- **Task directions**
A faithful transcript of all the lines below, with no pictures, is the goal here.

Stored data

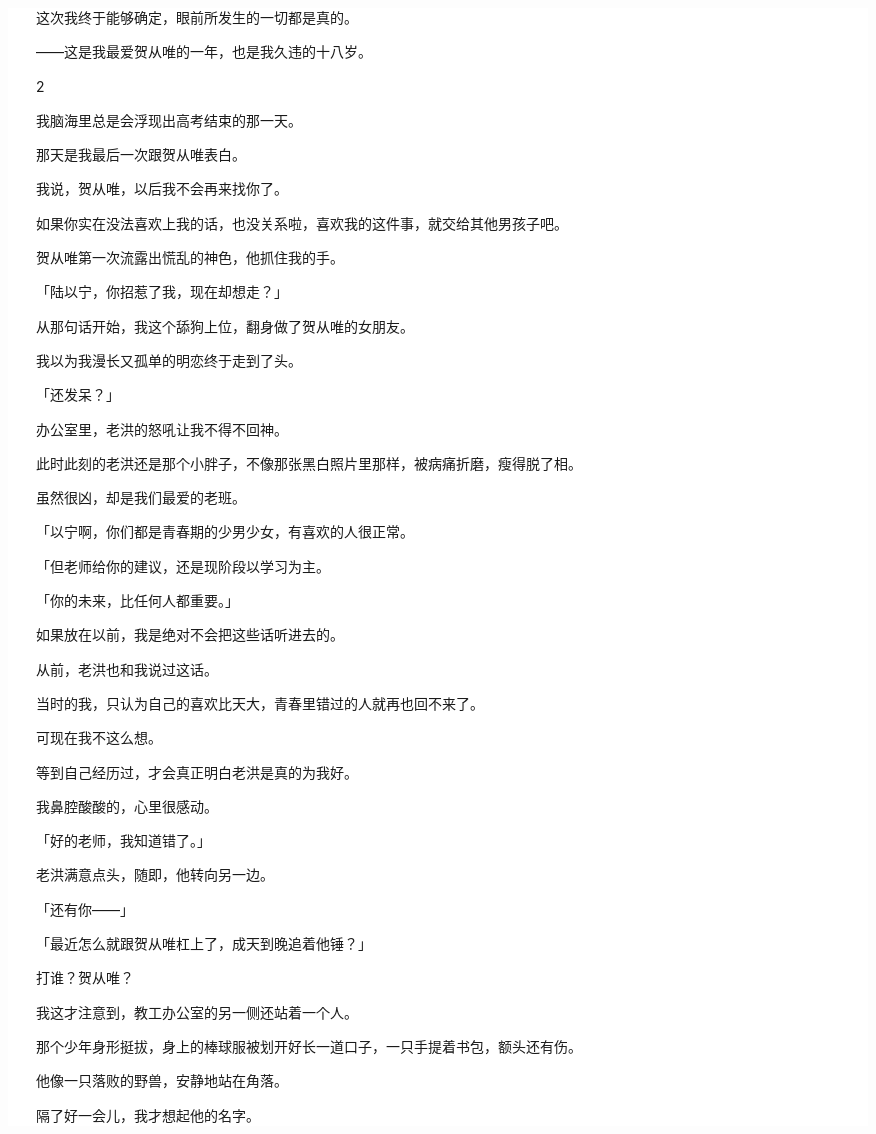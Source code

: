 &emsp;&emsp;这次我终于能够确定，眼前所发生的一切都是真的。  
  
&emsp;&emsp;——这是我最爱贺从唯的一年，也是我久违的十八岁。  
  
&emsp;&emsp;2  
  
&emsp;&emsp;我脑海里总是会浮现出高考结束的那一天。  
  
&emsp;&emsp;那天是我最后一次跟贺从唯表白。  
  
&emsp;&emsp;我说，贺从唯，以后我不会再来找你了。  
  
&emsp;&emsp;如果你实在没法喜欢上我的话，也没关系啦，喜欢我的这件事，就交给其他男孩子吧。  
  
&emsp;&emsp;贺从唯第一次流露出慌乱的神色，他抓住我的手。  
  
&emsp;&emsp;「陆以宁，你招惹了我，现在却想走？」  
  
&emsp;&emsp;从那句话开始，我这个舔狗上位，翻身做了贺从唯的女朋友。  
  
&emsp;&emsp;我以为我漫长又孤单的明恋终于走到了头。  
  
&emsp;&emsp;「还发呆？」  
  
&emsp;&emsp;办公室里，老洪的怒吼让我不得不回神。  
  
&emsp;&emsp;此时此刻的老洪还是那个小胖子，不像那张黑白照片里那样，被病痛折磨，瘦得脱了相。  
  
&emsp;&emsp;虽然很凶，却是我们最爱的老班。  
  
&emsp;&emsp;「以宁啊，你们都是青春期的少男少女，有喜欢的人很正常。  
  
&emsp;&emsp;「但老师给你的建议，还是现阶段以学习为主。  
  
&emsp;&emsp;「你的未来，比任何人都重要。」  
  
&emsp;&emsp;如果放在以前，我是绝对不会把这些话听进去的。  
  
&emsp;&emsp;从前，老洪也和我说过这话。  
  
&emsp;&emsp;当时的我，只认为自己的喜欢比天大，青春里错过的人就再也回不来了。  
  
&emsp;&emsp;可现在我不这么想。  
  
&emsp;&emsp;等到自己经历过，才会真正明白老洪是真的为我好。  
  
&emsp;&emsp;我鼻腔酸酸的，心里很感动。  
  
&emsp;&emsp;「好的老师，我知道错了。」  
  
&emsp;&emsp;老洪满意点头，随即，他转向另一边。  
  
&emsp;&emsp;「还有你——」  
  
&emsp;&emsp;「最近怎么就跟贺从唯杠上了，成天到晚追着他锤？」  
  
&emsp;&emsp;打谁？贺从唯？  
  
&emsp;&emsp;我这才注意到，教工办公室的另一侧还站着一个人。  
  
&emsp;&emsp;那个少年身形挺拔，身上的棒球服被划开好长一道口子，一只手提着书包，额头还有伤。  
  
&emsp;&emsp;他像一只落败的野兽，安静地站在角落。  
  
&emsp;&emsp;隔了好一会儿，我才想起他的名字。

- **Answer box**
Source code

: &emsp;&emsp;这次我终于能够确定，眼前所发生的一切都是真的。  
  
&emsp;&emsp;——这是我最爱贺从唯的一年，也是我久违的十八岁。  
  
&emsp;&emsp;2  
  
&emsp;&emsp;我脑海里总是会浮现出高考结束的那一天。  
  
&emsp;&emsp;那天是我最后一次跟贺从唯表白。  
  
&emsp;&emsp;我说，贺从唯，以后我不会再来找你了。  
  
&emsp;&emsp;如果你实在没法喜欢上我的话，也没关系啦，喜欢我的这件事，就交给其他男孩子吧。  
  
&emsp;&emsp;贺从唯第一次流露出慌乱的神色，他抓住我的手。  
  
&emsp;&emsp;「陆以宁，你招惹了我，现在却想走？」  
  
&emsp;&emsp;从那句话开始，我这个舔狗上位，翻身做了贺从唯的女朋友。  
  
&emsp;&emsp;我以为我漫长又孤单的明恋终于走到了头。  
  
&emsp;&emsp;「还发呆？」  
  
&emsp;&emsp;办公室里，老洪的怒吼让我不得不回神。  
  
&emsp;&emsp;此时此刻的老洪还是那个小胖子，不像那张黑白照片里那样，被病痛折磨，瘦得脱了相。  
  
&emsp;&emsp;虽然很凶，却是我们最爱的老班。  
  
&emsp;&emsp;「以宁啊，你们都是青春期的少男少女，有喜欢的人很正常。  
  
&emsp;&emsp;「但老师给你的建议，还是现阶段以学习为主。  
  
&emsp;&emsp;「你的未来，比任何人都重要。」  
  
&emsp;&emsp;如果放在以前，我是绝对不会把这些话听进去的。  
  
&emsp;&emsp;从前，老洪也和我说过这话。  
  
&emsp;&emsp;当时的我，只认为自己的喜欢比天大，青春里错过的人就再也回不来了。  
  
&emsp;&emsp;可现在我不这么想。  
  
&emsp;&emsp;等到自己经历过，才会真正明白老洪是真的为我好。  
  
&emsp;&emsp;我鼻腔酸酸的，心里很感动。  
  
&emsp;&emsp;「好的老师，我知道错了。」  
  
&emsp;&emsp;老洪满意点头，随即，他转向另一边。  
  
&emsp;&emsp;「还有你——」  
  
&emsp;&emsp;「最近怎么就跟贺从唯杠上了，成天到晚追着他锤？」  
  
&emsp;&emsp;打谁？贺从唯？  
  
&emsp;&emsp;我这才注意到，教工办公室的另一侧还站着一个人。  
  
&emsp;&emsp;那个少年身形挺拔，身上的棒球服被划开好长一道口子，一只手提着书包，额头还有伤。  
  
&emsp;&emsp;他像一只落败的野兽，安静地站在角落。  
  
&emsp;&emsp;隔了好一会儿，我才想起他的名字。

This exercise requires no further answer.